If I were walking along a deserted beach and found a lamp producing a Barbara Eden type genie promising me one wish – but only a wish that benefited me personally, so that I didn’t look like a dick for not ending world hunger or something – my wish would be the power to make people laugh at will.
That’s how much I like the funny.
I especially like the wrong type of funny. The dry funny. The sarcastic funny. The dark funny.
This is probably why I’m sometimes funny – because my type of humor doesn’t resonate with a good chunk of the population, my wife included (remember the lacking part above)?
It might also be because I subscribe to the “comedy train” philosophy, which isn’t so much a philosophy as something I just made up.
It states that when you are trying to be funny, and all you hear are crickets – never give up. Keep driving that train down the comedy track until you finally land something that works, or the train goes off the rails.
I’ve been known to go off the rails.
Seems like this would be related to the previous point, but it’s not. I have separate A-hole side, completely unrelated to not being funny.
In the past, this was because I had a lot of deep-seated insecurities I was trying to mask. Nowadays, thanks to the wonders of therapy, it’s more due to the fact that I speak my mind more often than is prudent in today’s society.
The flip side though is that you pretty much know where I stand on most things and I won’t bullshit you. Those who appreciate this quality, well, they’re my biggest supporters. However, the other 87% of the population thinks I’m just an A-hole.
They’re probably right.
Terrible Poker Player
I’ve played poker for over 30 years. In friendly home games, not so friendly pickup games, and in card rooms from Cali to Vegas. And I suck.
I suck because I love the concept of poker; a night out with the boys, knocking back some drinks and taking down huge pots. I love the concept.

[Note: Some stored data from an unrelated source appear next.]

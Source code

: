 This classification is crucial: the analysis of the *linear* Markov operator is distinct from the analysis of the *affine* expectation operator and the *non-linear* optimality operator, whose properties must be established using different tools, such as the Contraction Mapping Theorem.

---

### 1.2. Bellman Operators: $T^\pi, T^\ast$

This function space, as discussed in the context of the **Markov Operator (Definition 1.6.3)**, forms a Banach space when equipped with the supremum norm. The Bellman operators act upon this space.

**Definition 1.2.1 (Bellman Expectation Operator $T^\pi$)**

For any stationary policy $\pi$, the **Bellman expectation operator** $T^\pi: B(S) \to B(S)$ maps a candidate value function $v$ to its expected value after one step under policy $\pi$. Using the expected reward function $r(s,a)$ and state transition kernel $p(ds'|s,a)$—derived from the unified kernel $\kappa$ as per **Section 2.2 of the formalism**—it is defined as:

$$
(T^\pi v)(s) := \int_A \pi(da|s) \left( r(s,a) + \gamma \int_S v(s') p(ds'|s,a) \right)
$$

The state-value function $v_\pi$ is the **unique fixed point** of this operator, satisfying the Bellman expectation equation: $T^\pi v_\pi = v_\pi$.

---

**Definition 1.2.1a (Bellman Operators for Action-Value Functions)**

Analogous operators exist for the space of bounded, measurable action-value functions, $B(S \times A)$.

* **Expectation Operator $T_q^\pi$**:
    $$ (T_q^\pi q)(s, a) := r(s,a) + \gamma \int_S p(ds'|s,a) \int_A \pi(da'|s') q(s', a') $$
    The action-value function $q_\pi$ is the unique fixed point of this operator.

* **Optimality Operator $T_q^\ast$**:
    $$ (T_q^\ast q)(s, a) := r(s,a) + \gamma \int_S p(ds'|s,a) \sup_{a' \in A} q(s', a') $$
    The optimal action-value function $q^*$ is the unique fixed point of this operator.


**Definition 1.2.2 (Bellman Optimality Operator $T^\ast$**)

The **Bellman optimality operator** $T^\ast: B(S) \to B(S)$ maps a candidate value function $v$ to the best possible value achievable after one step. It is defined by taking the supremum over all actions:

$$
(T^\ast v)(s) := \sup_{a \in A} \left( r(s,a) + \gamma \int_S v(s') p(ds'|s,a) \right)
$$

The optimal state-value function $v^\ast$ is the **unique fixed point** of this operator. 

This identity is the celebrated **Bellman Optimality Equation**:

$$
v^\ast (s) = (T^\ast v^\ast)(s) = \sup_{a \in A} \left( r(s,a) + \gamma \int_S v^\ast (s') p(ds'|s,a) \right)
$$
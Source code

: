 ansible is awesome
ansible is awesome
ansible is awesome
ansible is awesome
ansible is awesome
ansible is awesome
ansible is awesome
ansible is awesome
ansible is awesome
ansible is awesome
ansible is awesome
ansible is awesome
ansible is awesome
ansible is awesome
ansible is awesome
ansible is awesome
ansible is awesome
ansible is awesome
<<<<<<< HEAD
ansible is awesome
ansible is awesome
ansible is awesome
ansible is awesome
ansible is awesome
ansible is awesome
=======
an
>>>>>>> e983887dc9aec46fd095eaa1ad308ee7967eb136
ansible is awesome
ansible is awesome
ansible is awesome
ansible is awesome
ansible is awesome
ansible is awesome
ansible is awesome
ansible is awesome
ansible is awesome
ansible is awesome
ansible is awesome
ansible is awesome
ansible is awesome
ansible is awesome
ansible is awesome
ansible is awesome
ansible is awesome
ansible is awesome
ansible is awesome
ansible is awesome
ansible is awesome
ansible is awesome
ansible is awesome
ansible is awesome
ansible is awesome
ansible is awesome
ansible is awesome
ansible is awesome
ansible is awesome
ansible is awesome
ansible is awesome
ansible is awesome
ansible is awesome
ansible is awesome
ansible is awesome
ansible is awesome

I hate the reality.
I don’t like to sit still. I don’t like paying attention to the players. Tracking the cards. Analyzing the bets. Reading the faces.
I want to chat with the guy next to me. Flirt with the waitress. Listen to music on my iPhone. All of which make for a shitty poker player.
(If you didn’t pick up on it yet, I’m using poker as an analogy to illustrate my ongoing struggle to see myself as I am, not how I think I am. Deep huh?)
At the age of sixteen, I was the smartest person in the world.
I held this title year after year until the age of thirty when it first donned on me that maybe I wasn’t as smart as I thought I was.
Since then it’s been a daily battle to unlearn what I know, and more importantly, what I think I know.
It’s been good for me. I’m more open to new ideas. I’m more tolerant of others foibles. And best of all, I spend almost zero energy on the type of pointless arguments that neither change people’s minds or affect their lives.
I say “almost” because from time to time I still fall into the trap of thinking I know everything.
So as you have probably figured out, the title of this section comes with the implied amendment “….for my own good.”
What can I say, I was born and raised in HB.
Work In An Ice Cream Shop
It’s the easiest way to explain what I do at parties.